Hunt through the entries for the word "newCapacity" and copy each line in which it appears.
%%
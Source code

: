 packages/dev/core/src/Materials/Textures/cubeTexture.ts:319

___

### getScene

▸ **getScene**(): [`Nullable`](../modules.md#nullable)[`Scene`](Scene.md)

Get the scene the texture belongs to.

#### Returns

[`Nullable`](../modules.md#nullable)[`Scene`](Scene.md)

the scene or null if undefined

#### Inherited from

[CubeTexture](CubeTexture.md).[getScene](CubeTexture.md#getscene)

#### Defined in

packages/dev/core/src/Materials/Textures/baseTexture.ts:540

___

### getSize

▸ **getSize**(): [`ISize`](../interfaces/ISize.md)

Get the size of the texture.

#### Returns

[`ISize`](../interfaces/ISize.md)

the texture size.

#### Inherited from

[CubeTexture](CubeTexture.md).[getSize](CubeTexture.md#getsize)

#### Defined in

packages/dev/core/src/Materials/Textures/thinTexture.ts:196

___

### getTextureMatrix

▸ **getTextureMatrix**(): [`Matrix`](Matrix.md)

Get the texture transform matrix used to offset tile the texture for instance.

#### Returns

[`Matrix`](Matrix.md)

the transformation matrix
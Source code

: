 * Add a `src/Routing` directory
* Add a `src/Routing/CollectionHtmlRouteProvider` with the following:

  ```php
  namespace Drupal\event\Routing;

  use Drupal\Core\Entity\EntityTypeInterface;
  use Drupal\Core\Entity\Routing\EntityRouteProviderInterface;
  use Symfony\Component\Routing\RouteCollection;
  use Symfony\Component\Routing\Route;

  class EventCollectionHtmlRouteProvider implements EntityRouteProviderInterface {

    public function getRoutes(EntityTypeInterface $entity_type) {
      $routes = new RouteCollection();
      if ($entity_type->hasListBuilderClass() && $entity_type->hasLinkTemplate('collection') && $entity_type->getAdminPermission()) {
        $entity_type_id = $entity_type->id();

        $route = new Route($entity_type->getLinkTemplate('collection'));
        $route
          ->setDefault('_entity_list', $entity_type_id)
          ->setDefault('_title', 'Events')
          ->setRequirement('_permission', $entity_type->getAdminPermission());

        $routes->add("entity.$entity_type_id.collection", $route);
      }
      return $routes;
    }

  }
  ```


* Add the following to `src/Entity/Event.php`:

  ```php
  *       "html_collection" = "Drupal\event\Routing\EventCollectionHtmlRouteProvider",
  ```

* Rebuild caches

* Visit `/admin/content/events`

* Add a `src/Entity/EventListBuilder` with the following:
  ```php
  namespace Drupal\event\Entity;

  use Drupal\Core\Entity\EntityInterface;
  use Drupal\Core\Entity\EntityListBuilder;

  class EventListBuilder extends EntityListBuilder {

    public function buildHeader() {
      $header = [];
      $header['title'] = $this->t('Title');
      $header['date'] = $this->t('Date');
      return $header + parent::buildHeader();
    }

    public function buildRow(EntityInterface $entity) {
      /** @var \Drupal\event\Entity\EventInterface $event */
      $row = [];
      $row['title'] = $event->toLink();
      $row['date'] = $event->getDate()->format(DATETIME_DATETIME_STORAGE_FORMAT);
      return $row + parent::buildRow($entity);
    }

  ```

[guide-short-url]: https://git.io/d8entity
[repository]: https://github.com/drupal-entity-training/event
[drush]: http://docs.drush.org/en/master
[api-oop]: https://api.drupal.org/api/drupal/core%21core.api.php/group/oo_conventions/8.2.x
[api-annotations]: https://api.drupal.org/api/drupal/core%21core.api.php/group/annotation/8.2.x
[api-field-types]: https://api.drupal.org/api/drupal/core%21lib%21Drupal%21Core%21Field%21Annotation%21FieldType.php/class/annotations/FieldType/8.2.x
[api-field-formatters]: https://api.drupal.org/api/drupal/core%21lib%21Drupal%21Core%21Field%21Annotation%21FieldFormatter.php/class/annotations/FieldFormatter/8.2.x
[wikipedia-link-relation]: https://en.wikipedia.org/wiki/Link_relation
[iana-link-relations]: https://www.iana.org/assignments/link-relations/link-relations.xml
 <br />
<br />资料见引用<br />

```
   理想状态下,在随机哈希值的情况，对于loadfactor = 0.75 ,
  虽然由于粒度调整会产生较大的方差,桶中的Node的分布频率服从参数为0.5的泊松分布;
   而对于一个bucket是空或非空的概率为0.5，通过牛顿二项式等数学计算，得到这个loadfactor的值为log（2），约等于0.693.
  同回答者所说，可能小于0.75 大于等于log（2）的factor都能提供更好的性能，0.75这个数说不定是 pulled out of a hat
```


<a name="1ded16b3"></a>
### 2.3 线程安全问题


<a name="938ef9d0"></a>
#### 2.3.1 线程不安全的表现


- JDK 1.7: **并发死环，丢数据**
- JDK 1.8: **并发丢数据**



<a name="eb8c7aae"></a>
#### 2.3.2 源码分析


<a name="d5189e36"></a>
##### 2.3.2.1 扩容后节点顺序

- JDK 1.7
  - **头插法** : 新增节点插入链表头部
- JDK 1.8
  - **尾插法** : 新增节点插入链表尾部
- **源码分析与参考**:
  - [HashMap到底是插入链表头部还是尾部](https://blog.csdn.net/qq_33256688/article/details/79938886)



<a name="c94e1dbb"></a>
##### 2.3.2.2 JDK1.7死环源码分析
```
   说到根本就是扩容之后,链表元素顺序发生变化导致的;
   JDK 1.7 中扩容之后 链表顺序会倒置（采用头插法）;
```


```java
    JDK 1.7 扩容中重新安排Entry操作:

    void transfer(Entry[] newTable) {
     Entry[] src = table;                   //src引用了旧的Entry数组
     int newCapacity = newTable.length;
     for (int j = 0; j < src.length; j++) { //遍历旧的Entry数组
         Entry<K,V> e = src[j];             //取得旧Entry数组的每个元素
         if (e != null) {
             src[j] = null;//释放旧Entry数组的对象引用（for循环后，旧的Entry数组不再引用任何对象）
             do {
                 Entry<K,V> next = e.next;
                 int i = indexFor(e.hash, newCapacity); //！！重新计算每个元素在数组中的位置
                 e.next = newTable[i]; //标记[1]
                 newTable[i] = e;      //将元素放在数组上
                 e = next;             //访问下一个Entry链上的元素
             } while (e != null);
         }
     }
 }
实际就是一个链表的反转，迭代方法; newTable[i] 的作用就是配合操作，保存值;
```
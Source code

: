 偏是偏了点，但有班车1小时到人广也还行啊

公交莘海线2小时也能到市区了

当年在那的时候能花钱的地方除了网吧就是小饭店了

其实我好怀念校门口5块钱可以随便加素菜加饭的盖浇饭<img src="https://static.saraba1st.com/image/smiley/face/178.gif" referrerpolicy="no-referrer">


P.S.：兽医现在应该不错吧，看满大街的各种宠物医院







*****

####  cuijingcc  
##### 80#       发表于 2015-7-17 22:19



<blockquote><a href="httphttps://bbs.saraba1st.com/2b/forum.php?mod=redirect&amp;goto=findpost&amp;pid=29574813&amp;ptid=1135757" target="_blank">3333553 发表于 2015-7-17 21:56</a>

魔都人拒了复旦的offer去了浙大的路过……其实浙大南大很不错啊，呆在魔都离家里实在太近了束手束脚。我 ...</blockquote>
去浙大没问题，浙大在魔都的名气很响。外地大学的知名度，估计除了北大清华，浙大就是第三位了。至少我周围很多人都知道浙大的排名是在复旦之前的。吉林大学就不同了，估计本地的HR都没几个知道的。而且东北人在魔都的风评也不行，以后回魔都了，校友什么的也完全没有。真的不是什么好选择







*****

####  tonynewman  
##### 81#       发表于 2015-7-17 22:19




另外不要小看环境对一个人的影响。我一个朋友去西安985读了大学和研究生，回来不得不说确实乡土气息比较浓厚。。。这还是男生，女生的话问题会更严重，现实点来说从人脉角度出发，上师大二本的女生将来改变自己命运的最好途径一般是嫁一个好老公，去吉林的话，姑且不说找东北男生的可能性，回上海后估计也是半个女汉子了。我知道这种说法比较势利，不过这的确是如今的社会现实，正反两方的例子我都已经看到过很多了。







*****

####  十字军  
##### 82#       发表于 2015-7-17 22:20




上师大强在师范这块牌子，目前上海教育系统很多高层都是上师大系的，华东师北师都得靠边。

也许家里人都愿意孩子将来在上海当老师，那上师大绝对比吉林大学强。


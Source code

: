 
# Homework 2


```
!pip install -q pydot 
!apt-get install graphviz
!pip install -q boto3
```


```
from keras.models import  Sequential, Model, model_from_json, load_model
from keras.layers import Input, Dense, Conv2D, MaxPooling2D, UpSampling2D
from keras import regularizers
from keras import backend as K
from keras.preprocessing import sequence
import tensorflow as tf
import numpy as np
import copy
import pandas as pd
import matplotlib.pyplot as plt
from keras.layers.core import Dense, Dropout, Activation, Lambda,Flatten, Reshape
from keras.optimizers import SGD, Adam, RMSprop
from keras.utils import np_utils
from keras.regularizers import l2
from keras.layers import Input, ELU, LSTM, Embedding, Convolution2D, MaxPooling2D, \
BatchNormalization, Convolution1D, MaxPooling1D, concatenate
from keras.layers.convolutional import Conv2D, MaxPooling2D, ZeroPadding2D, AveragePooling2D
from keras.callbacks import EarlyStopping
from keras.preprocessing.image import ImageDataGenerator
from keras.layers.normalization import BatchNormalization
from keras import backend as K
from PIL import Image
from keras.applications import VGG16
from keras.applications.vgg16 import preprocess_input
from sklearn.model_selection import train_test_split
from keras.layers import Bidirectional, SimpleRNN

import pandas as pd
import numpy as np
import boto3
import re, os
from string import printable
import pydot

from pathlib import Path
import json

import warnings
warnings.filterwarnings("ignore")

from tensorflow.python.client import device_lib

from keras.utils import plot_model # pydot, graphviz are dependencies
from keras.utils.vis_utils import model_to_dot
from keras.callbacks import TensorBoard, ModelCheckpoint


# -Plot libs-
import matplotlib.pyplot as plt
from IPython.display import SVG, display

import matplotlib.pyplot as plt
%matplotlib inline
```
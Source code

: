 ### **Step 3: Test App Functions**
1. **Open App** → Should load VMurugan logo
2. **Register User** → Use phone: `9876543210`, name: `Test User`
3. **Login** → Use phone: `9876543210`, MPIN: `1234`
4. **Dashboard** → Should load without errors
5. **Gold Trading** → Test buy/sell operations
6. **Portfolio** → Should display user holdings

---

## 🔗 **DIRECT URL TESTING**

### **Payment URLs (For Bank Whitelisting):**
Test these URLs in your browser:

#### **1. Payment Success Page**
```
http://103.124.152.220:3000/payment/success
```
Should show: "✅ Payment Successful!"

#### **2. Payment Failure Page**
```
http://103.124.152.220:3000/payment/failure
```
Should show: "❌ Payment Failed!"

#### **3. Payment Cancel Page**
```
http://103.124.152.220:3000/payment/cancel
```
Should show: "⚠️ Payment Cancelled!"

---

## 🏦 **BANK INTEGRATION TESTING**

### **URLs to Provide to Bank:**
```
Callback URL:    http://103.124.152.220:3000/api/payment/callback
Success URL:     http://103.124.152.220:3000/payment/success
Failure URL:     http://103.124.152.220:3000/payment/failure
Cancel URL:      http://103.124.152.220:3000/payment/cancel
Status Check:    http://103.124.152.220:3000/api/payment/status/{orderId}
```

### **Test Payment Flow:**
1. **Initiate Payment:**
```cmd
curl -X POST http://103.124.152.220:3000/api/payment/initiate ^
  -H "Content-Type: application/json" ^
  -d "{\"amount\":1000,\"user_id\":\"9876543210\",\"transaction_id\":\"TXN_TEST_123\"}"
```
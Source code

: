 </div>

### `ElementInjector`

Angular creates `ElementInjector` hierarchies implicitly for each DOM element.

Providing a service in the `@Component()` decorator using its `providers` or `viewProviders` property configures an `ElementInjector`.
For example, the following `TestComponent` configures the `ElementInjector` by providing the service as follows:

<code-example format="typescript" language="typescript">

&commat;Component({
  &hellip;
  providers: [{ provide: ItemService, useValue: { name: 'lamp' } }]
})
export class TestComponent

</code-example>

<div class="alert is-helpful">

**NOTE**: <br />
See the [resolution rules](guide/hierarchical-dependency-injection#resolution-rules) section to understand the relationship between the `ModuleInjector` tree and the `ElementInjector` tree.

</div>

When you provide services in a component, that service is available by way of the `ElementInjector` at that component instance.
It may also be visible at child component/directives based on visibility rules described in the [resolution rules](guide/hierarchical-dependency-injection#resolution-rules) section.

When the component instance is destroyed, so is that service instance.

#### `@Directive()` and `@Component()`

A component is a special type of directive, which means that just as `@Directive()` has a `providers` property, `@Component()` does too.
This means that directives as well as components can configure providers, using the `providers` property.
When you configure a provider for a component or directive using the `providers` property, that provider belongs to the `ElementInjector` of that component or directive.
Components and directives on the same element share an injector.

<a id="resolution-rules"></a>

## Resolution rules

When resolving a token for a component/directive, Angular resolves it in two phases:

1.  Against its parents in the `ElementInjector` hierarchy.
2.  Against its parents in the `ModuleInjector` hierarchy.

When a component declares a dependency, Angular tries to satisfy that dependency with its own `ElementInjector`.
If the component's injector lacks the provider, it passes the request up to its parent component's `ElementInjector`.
%%
FINISHED EXERCISE:
     int newCapacity = newTable.length;
                 int i = indexFor(e.hash, newCapacity); //！！重新计算每个元素在数组中的位置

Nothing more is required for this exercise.